### [Work order]
Word for word, print each line of the listing below; pictures stay out.

### [Data provided]
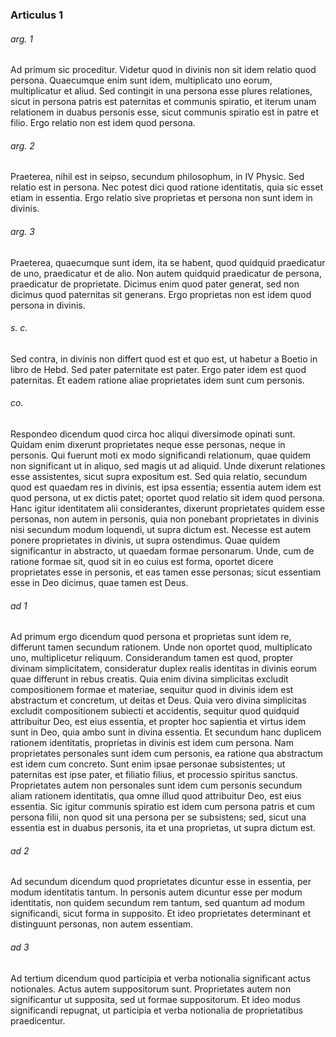 ### Articulus 1

###### arg. 1
Ad primum sic proceditur. Videtur quod in divinis non sit idem relatio quod persona. Quaecumque enim sunt idem, multiplicato uno eorum, multiplicatur et aliud. Sed contingit in una persona esse plures relationes, sicut in persona patris est paternitas et communis spiratio, et iterum unam relationem in duabus personis esse, sicut communis spiratio est in patre et filio. Ergo relatio non est idem quod persona.

###### arg. 2
Praeterea, nihil est in seipso, secundum philosophum, in IV Physic. Sed relatio est in persona. Nec potest dici quod ratione identitatis, quia sic esset etiam in essentia. Ergo relatio sive proprietas et persona non sunt idem in divinis.

###### arg. 3
Praeterea, quaecumque sunt idem, ita se habent, quod quidquid praedicatur de uno, praedicatur et de alio. Non autem quidquid praedicatur de persona, praedicatur de proprietate. Dicimus enim quod pater generat, sed non dicimus quod paternitas sit generans. Ergo proprietas non est idem quod persona in divinis.

###### s. c.
Sed contra, in divinis non differt quod est et quo est, ut habetur a Boetio in libro de Hebd. Sed pater paternitate est pater. Ergo pater idem est quod paternitas. Et eadem ratione aliae proprietates idem sunt cum personis.

###### co.
Respondeo dicendum quod circa hoc aliqui diversimode opinati sunt. Quidam enim dixerunt proprietates neque esse personas, neque in personis. Qui fuerunt moti ex modo significandi relationum, quae quidem non significant ut in aliquo, sed magis ut ad aliquid. Unde dixerunt relationes esse assistentes, sicut supra expositum est. Sed quia relatio, secundum quod est quaedam res in divinis, est ipsa essentia; essentia autem idem est quod persona, ut ex dictis patet; oportet quod relatio sit idem quod persona. Hanc igitur identitatem alii considerantes, dixerunt proprietates quidem esse personas, non autem in personis, quia non ponebant proprietates in divinis nisi secundum modum loquendi, ut supra dictum est. Necesse est autem ponere proprietates in divinis, ut supra ostendimus. Quae quidem significantur in abstracto, ut quaedam formae personarum. Unde, cum de ratione formae sit, quod sit in eo cuius est forma, oportet dicere proprietates esse in personis, et eas tamen esse personas; sicut essentiam esse in Deo dicimus, quae tamen est Deus.

###### ad 1
Ad primum ergo dicendum quod persona et proprietas sunt idem re, differunt tamen secundum rationem. Unde non oportet quod, multiplicato uno, multiplicetur reliquum. Considerandum tamen est quod, propter divinam simplicitatem, consideratur duplex realis identitas in divinis eorum quae differunt in rebus creatis. Quia enim divina simplicitas excludit compositionem formae et materiae, sequitur quod in divinis idem est abstractum et concretum, ut deitas et Deus. Quia vero divina simplicitas excludit compositionem subiecti et accidentis, sequitur quod quidquid attribuitur Deo, est eius essentia, et propter hoc sapientia et virtus idem sunt in Deo, quia ambo sunt in divina essentia. Et secundum hanc duplicem rationem identitatis, proprietas in divinis est idem cum persona. Nam proprietates personales sunt idem cum personis, ea ratione qua abstractum est idem cum concreto. Sunt enim ipsae personae subsistentes; ut paternitas est ipse pater, et filiatio filius, et processio spiritus sanctus. Proprietates autem non personales sunt idem cum personis secundum aliam rationem identitatis, qua omne illud quod attribuitur Deo, est eius essentia. Sic igitur communis spiratio est idem cum persona patris et cum persona filii, non quod sit una persona per se subsistens; sed, sicut una essentia est in duabus personis, ita et una proprietas, ut supra dictum est.

###### ad 2
Ad secundum dicendum quod proprietates dicuntur esse in essentia, per modum identitatis tantum. In personis autem dicuntur esse per modum identitatis, non quidem secundum rem tantum, sed quantum ad modum significandi, sicut forma in supposito. Et ideo proprietates determinant et distinguunt personas, non autem essentiam.

###### ad 3
Ad tertium dicendum quod participia et verba notionalia significant actus notionales. Actus autem suppositorum sunt. Proprietates autem non significantur ut supposita, sed ut formae suppositorum. Et ideo modus significandi repugnat, ut participia et verba notionalia de proprietatibus praedicentur.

### [Response]
 ### Articulus 1

###### arg. 1
Ad primum sic proceditur. Videtur quod in divinis non sit idem relatio quod persona. Quaecumque enim sunt idem, multiplicato uno eorum, multiplicatur et aliud. Sed contingit in una persona esse plures relationes, sicut in persona patris est paternitas et communis spiratio, et iterum unam relationem in duabus personis esse, sicut communis spiratio est in patre et filio. Ergo relatio non est idem quod persona.

###### arg. 2
Praeterea, nihil est in seipso, secundum philosophum, in IV Physic. Sed relatio est in persona. Nec potest dici quod ratione identitatis, quia sic esset etiam in essentia. Ergo relatio sive proprietas et persona non sunt idem in divinis.

###### arg. 3
Praeterea, quaecumque sunt idem, ita se habent, quod quidquid praedicatur de uno, praedicatur et de alio. Non autem quidquid praedicatur de persona, praedicatur de proprietate. Dicimus enim quod pater generat, sed non dicimus quod paternitas sit generans. Ergo proprietas non est idem quod persona in divinis.

###### s. c.
Sed contra, in divinis non differt quod est et quo est, ut habetur a Boetio in libro de Hebd. Sed pater paternitate est pater. Ergo pater idem est quod paternitas. Et eadem ratione aliae proprietates idem sunt cum personis.

###### co.
Respondeo dicendum quod circa hoc aliqui diversimode opinati sunt. Quidam enim dixerunt proprietates neque esse personas, neque in personis. Qui fuerunt moti ex modo significandi relationum, quae quidem non significant ut in aliquo, sed magis ut ad aliquid. Unde dixerunt relationes esse assistentes, sicut supra expositum est. Sed quia relatio, secundum quod est quaedam res in divinis, est ipsa essentia; essentia autem idem est quod persona, ut ex dictis patet; oportet quod relatio sit idem quod persona. Hanc igitur identitatem alii considerantes, dixerunt proprietates quidem esse personas, non autem in personis, quia non ponebant proprietates in divinis nisi secundum modum loquendi, ut supra dictum est. Necesse est autem ponere proprietates in divinis, ut supra ostendimus. Quae quidem significantur in abstracto, ut quaedam formae personarum. Unde, cum de ratione formae sit, quod sit in eo cuius est forma, oportet dicere proprietates esse in personis, et eas tamen esse personas; sicut essentiam esse in Deo dicimus, quae tamen est Deus.

###### ad 1
Ad primum ergo dicendum quod persona et proprietas sunt idem re, differunt tamen secundum rationem. Unde non oportet quod, multiplicato uno, multiplicetur reliquum. Considerandum tamen est quod, propter divinam simplicitatem, consideratur duplex realis identitas in divinis eorum quae differunt in rebus creatis. Quia enim divina simplicitas excludit compositionem formae et materiae, sequitur quod in divinis idem est abstractum et concretum, ut deitas et Deus. Quia vero divina simplicitas excludit compositionem subiecti et accidentis, sequitur quod quidquid attribuitur Deo, est eius essentia, et propter hoc sapientia et virtus idem sunt in Deo, quia ambo sunt in divina essentia. Et secundum hanc duplicem rationem identitatis, proprietas in divinis est idem cum persona. Nam proprietates personales sunt idem cum personis, ea ratione qua abstractum est idem cum concreto. Sunt enim ipsae personae subsistentes; ut paternitas est ipse pater, et filiatio filius, et processio spiritus sanctus. Proprietates autem non personales sunt idem cum personis secundum aliam rationem identitatis, qua omne illud quod attribuitur Deo, est eius essentia. Sic igitur communis spiratio est idem cum persona patris et cum persona filii, non quod sit una persona per se subsistens; sed, sicut una essentia est in duabus personis, ita et una proprietas, ut supra dictum est.

###### ad 2
Ad secundum dicendum quod proprietates dicuntur esse in essentia, per modum identitatis tantum. In personis autem dicuntur esse per modum identitatis, non quidem secundum rem tantum, sed quantum ad modum significandi, sicut forma in supposito. Et ideo proprietates determinant et distinguunt personas, non autem essentiam.

###### ad 3
Ad tertium dicendum quod participia et verba notionalia significant actus notionales. Actus autem suppositorum sunt. Proprietates autem non significantur ut supposita, sed ut formae suppositorum. Et ideo modus significandi repugnat, ut participia et verba notionalia de proprietatibus praedicentur.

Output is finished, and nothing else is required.